High-temperature stress during drying improves subsequent rice (Oryza sativa L.) seed longevity uri icon

abstract

  • Post-harvest drying prolongs seed survival in air-dry storage; previous research has shown a benefit of drying moist rice seeds at temperatures greater than recommended for genebanks (5-20 degrees C). The aim of this study was to determine whether there is a temperature limit for safely drying rice seeds, and to explore whether the benefit to longevity is caused by high-temperature stress or continued seed development. Seeds of two rice varieties were harvested at different stages of development and dried initially either over silica gel, or intermittently (8 h day(-1)) or continuously (24 h day(-1)) over MgCl2 at temperatures between 15 and 60 degrees C for up to 3 days. Seeds dried more rapidly the warmer the temperature. Subsequent seed longevity in hermetic storage (45 degrees C and 10.9% moisture content) was substantially improved by increase in drying temperature up to 45 degrees C in both cultivars, and also with further increase from 45 to 60 degrees C in cv. 'Macassane'. The benefit of high-temperature drying to subsequent longevity tended to diminish the later the stage of development at seed harvest.
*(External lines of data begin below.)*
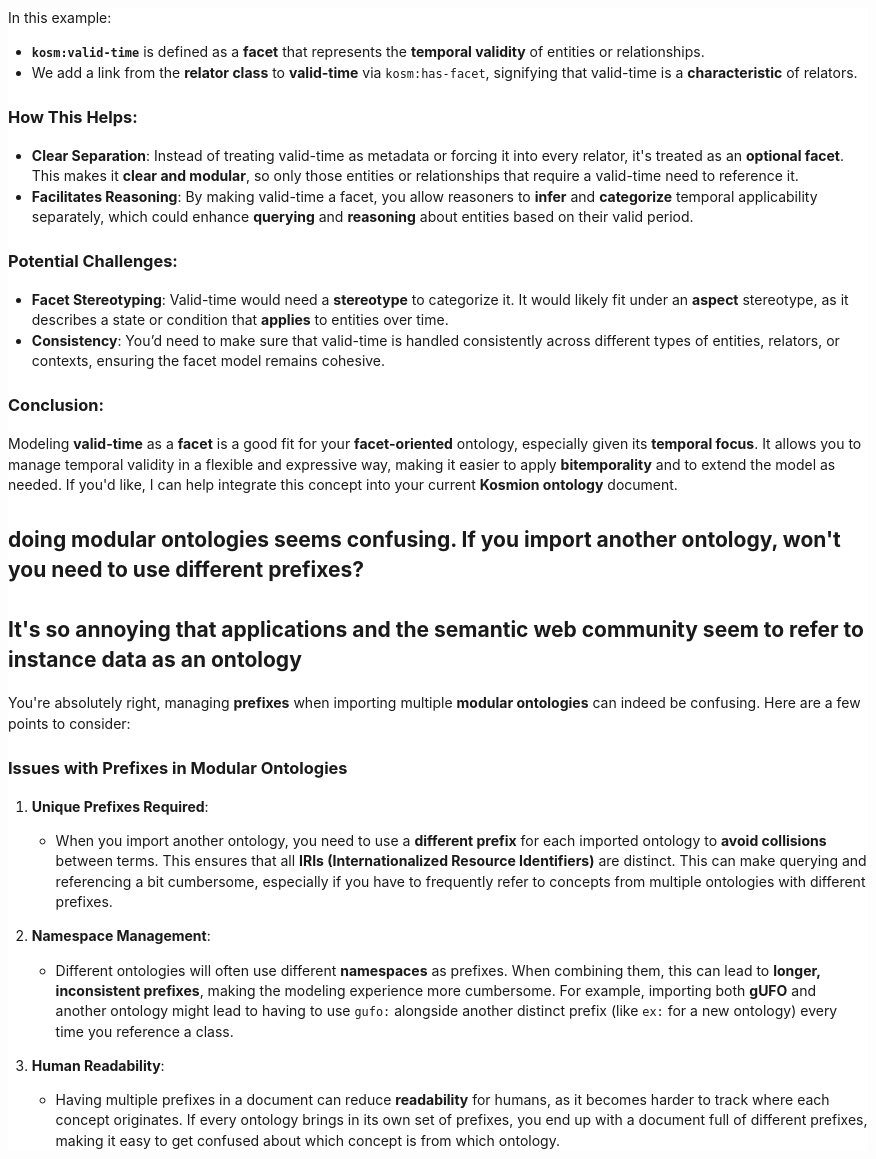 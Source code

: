 In this example:
- **`kosm:valid-time`** is defined as a **facet** that represents the **temporal validity** of entities or relationships.
- We add a link from the **relator class** to **valid-time** via `kosm:has-facet`, signifying that valid-time is a **characteristic** of relators.

### How This Helps:
- **Clear Separation**: Instead of treating valid-time as metadata or forcing it into every relator, it's treated as an **optional facet**. This makes it **clear and modular**, so only those entities or relationships that require a valid-time need to reference it.
- **Facilitates Reasoning**: By making valid-time a facet, you allow reasoners to **infer** and **categorize** temporal applicability separately, which could enhance **querying** and **reasoning** about entities based on their valid period.

### Potential Challenges:
- **Facet Stereotyping**: Valid-time would need a **stereotype** to categorize it. It would likely fit under an **aspect** stereotype, as it describes a state or condition that **applies** to entities over time.
- **Consistency**: You’d need to make sure that valid-time is handled consistently across different types of entities, relators, or contexts, ensuring the facet model remains cohesive.

### Conclusion:
Modeling **valid-time** as a **facet** is a good fit for your **facet-oriented** ontology, especially given its **temporal focus**. It allows you to manage temporal validity in a flexible and expressive way, making it easier to apply **bitemporality** and to extend the model as needed. If you'd like, I can help integrate this concept into your current **Kosmion ontology** document.

## doing modular ontologies seems confusing. If you import another ontology, won't you need to use different prefixes?

## It's so annoying that applications and the semantic web community seem to refer to instance data as an ontology

You're absolutely right, managing **prefixes** when importing multiple **modular ontologies** can indeed be confusing. Here are a few points to consider:

### Issues with Prefixes in Modular Ontologies
1. **Unique Prefixes Required**:
   - When you import another ontology, you need to use a **different prefix** for each imported ontology to **avoid collisions** between terms. This ensures that all **IRIs (Internationalized Resource Identifiers)** are distinct. This can make querying and referencing a bit cumbersome, especially if you have to frequently refer to concepts from multiple ontologies with different prefixes.

2. **Namespace Management**:
   - Different ontologies will often use different **namespaces** as prefixes. When combining them, this can lead to **longer, inconsistent prefixes**, making the modeling experience more cumbersome. For example, importing both **gUFO** and another ontology might lead to having to use `gufo:` alongside another distinct prefix (like `ex:` for a new ontology) every time you reference a class.

3. **Human Readability**:
   - Having multiple prefixes in a document can reduce **readability** for humans, as it becomes harder to track where each concept originates. If every ontology brings in its own set of prefixes, you end up with a document full of different prefixes, making it easy to get confused about which concept is from which ontology.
Intermittent or continuous drying at high temperatures provided broadly similar improvements to longevity, but with the greatest improvements detected in a few treatment combinations with continuous drying. Heated-air drying of rice seeds harvested before maturity improved their subsequent storage longevity by more than that which occurred during subsequent development in planta, which may have resulted from the triggering of protection mechanisms in response to high-temperature stress.